RELEASED: 10th April 2015
DIRECTORS: Chad Stahelski and David Leitch
CAST: Keanu Reeves, Michael Nyqvist, Alfie Allen, Willem Defoe, Dean Winters, Adrianne Palicki, John Leguizamo, Lance Reddick, Bridget Moynahan, David Patrick Kelly and Ian McShane
BOX OFFICE WORLDWIDE: $86m
The film centres around John Wick, a former hitman who retired from that life after he fell in love and married Helen. Five years later however is when we’re placed in the life of John Wick, who is now grieving the loss of hi wife Helen as she dies from an illness. Out of the blue after the funeral, John gets a special last gift from his late wife, a puppy to help him move on and get past the grieving process. One night however after a chance encounter with a few Russians at a gas station, they break into his house to steal his car, beat him up and also kill his dog, leading to John going on a revenge spree to track the men down that robbed him and killed his dog.

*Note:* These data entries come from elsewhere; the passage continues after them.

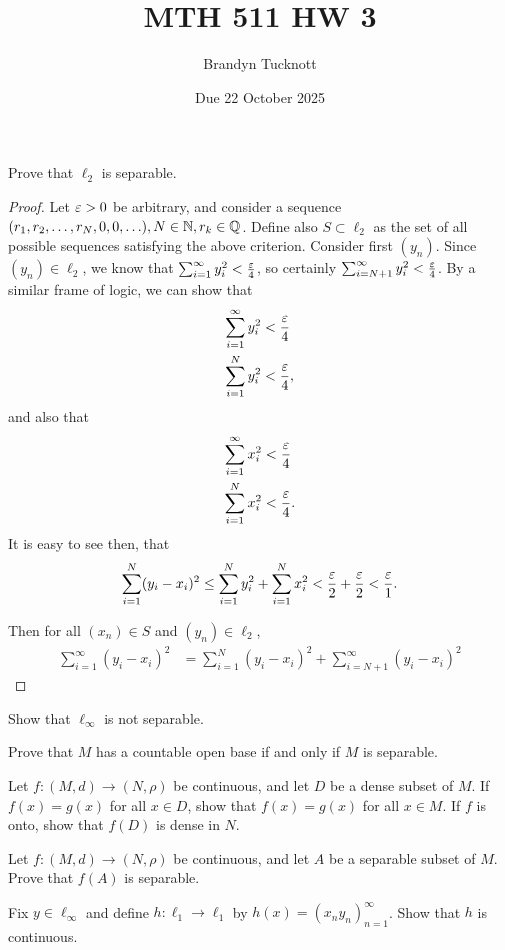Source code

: \documentclass{exam}
\title{MTH 511 HW 3}
\author{Brandyn Tucknott}
\date{Due 22 October 2025}
\begin{document}
\maketitle

\begin{questions}
    \question Prove that $\ell_2$ is separable.
    \begin{proof}
        Let $\varepsilon > 0$ be arbitrary, and consider a sequence $(r_1, r_2, \hdots, r_N, 0, 0, \hdots), N\in\mathbb {N}, r_k\in\mathbb {Q}$. 
        Define also $S\subset\ell_2$ as the set of all possible sequences satisfying the above criterion. Consider first $(y_n)$.
        Since $(y_n)\in\ell_2$, we know that $\sum_{i = 1}^\infty y_i^2 < \frac{\varepsilon}{4}$, so certainly 
        $\sum_{i = N + 1}^\infty y_i^2 < \frac{\varepsilon}{4}$. By a similar frame of logic, we can show that
        \begin{align*}
            \sum_{i = 1}^\infty y_i^2 &< \frac{\varepsilon}{4} \\
            \sum_{i = 1}^N y_i^2 &< \frac{\varepsilon}{4},
        \end{align*}
        and also that
        \begin{align*}
            \sum_{i = 1}^\infty x_i^2 &< \frac{\varepsilon}{4} \\
            \sum_{i = 1}^N x_i^2 &< \frac{\varepsilon}{4}.
        \end{align*}
        It is easy to see then, that 
        $$\sum_{i = 1}^N (y_i - x_i)^2 \leq \sum_{i = 1}^N y_i^2 + \sum_{i = 1}^N x_i^2 < \frac{\varepsilon}{2} + \frac{\varepsilon}{2} < \frac{\varepsilon}{1}.$$
        
        Then for all $(x_n)\in S$
        and $(y_n)\in \ell_2$,
        \begin{align*}
            \sum_{i = 1}^\infty (y_i - x_i)^2 &= \sum_{i = 1}^N (y_i - x_i)^2 + \sum_{i = N + 1}^\infty (y_i - x_i)^2
        \end{align*}
    \end{proof}


    \newpage
    \question Show that $\ell_\infty$ is not separable.


    \newpage
    \question Prove that $M$ has a countable open base if and only if $M$ is separable.


    \newpage
    \question Let $f: (M,d)\to(N, \rho)$ be continuous, and let $D$ be a dense subset of $M$. If $f(x) = g(x)$ for all $x\in D$, 
    show that $f(x) = g(x)$ for all $x\in M$. If $f$ is onto, show that $f(D)$ is dense in $N$.


    \newpage
    \question Let $f: (M, d)\to (N, \rho)$ be continuous, and let $A$ be a separable subset of $M$. Prove that $f(A)$ is separable.


    \newpage
    \question Fix $y\in \ell_\infty$ and define $h: \ell_1\to\ell_1$ by $h(x) = (x_ny_n)_{n = 1}^\infty$. Show that $h$ is continuous.


\end{questions}
\end{document}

The late 90’s/early 2000’s seen Keanu Reeves become a sci-fi icon as Neo in The Matrix trilogy and in the 2010’s seen him become an icon again, this time in the action genre as John Wick. With its simplistic tale of revenge after losing the last gift of remembrance from his dead wife (a beagle puppy), the film feels like a homage to the 80’s one-man-army action films within a modern setting. stunt doubles and stunt choreographers, Chad Stahelski and David Leitch (uncredited), make their directorial debuts here and thanks to their previous history of working in the stunt industry, they bring a unique perspective to the action genre this decade in showcasing the action rather than shaky-cam that we were accustomed to at this point after the Bourne franchise. The films key sequences of action, from the hit squad assault on John Wick, to the Red Circle nightclub shootout, are done brilliantly and highlight just what a tremendous job Stahelski and Leitch done in that scene, as well as the stunt workers. What makes the film interesting underneath the action and violence is the sub-plot about the Continental Hotel, which is a high-class safehouse for assassins. It’s concept has been explored further in the sequels (and eventually a TV series spinoff in the near future), but it adds that special intrigue to the film, particularly with the owner of said Continental Winston, played with such charm by Ian McShane. The cinematography work from Jonathan Sela is great as well, especially during the Red Circle sequence. Keanu Reeves is excellent in portraying John Wick, Michael Nyqvist is also really good as the villain Viggo Tarasov, the one that reluctantly has to have John Wick killed because of his son’s stupid actions. The supporting cast as also solid, from Willem Dafoe as Marcus, a ‘work colleague’ by association of John’s, to John Leguizamo as Aurelio and, of course, I’ve always got time for Dean Winters who plays Avi here in the film.
FAVOURITE SCENE: In the aftermath of John handling Viggo’s hit squad at his house, local police officer arrives at his doorstep due to a noise complaint. The whole interaction, asking John if he’s back in business whenever he notices a body in the background, I absolutely love that scene and laugh everytime I rewatch the film. One of these days we’ll learn the history behind John/Jimmy.
FAVOURITE QUOTE: “I heard you struck my son.
Yes, sir, I did.
And may I ask why?
Yeah, well, because he stole John Wick’s car, sir, and, uh, killed his dog.
(long pause) Oh.” – Viggo Tarasov and Aurelio
DID YOU KNOW: Michael Nyqvist cut his entire head open during a shooting of a scene with a stuntman, leaving his ear resting on his right shoulder. This resulted in eighty stitches. Some of the last scenes had to be re-done to hide Nyqvist’s scar.